Graphs¶
graph 用于建模关系与连接:从社交网络到道路导航,再到依赖链。本文件覆盖表示方法、BFS、DFS、shortest path、topological sort 与 connected component,并给出图算法面试中最常见的遍历与路径模式。
-
我们已经在第 12 章学习过 graph theory(adjacency matrix、Laplacian、spectral 性质),在第 13 章学习过更偏理论的内容(tree、planarity、colouring)。本文件聚焦算法模式:如何在代码中遍历、搜索与优化 graph。
-
graph 题最核心的两大算法是 BFS 与 DFS。绝大多数 graph 问题都可归约到这两者(或其改造版)。把这两个模式吃透,就能覆盖大部分题目。
Graph 表示方法¶
- adjacency list:为每个 node 存一份邻居列表。空间复杂度 \(O(|V| + |E|)\),最适合 sparse graph(真实世界大多数 graph 都是 sparse)。
# Undirected graph
graph = {
0: [1, 2],
1: [0, 3],
2: [0, 3],
3: [1, 2]
}
# From edge list
def build_graph(n, edges):
graph = {i: [] for i in range(n)}
for u, v in edges:
graph[u].append(v)
graph[v].append(u) # omit for directed
return graph
-
adjacency matrix:\(n \times n\) 矩阵,若边 \((i, j)\) 存在则 \(A[i][j] = 1\)。空间复杂度 \(O(|V|^2)\),适合 dense graph 或需要 \(O(1)\) 判边场景。
-
如何选择:绝大多数情况下优先 adjacency list。只有当 graph 很稠密(\(|E| \approx |V|^2\))或你必须频繁常数时间判断边存在性时,才考虑 matrix。

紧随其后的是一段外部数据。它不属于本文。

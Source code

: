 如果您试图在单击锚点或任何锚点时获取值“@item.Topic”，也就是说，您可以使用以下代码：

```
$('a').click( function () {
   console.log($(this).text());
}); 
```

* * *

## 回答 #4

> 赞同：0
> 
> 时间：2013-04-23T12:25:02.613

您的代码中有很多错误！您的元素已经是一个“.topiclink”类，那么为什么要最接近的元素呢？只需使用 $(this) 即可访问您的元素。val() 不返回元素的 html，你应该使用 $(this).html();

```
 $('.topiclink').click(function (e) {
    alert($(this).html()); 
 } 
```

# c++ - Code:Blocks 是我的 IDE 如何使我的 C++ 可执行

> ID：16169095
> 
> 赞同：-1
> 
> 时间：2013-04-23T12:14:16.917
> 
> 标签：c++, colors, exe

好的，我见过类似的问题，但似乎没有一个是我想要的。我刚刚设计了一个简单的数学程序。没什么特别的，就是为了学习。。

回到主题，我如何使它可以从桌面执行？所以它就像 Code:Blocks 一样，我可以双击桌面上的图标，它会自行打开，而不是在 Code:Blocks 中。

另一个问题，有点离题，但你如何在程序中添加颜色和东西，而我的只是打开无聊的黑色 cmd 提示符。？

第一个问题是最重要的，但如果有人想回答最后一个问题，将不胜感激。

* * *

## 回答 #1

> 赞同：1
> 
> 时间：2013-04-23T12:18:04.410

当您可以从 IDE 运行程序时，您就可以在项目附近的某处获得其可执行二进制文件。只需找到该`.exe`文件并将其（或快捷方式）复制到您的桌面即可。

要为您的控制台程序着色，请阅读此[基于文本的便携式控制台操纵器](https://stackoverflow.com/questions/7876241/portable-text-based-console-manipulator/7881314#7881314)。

Pattern: BFS(Breadth-First Search)¶
- BFS 用 queue 逐层扩展(level by level),适用于:
- 无权 graph 的 shortest path
- 层序遍历
- connected component
- 任意“最少步数”问题
from collections import deque
def bfs(graph, start):
visited = {start}
queue = deque([start])
while queue:
node = queue.popleft()
for neighbour in graph[node]:
if neighbour not in visited:
visited.add(neighbour)
queue.append(neighbour)
- 关键细节:
visited应在 enqueue 时标记,而非 dequeue 时。若出队才标记,同一 node 可能被多个前驱重复入队,造成额外开销甚至错误。
Easy: Number of Islands¶
-
问题:给定 2D 网格
'1'(陆地)和'0'(海水),统计岛屿个数。 -
模式:扫描网格,遇到
'1'就发起一次 BFS/DFS,把该连通陆地全部标记为已访问。发起次数即岛屿数。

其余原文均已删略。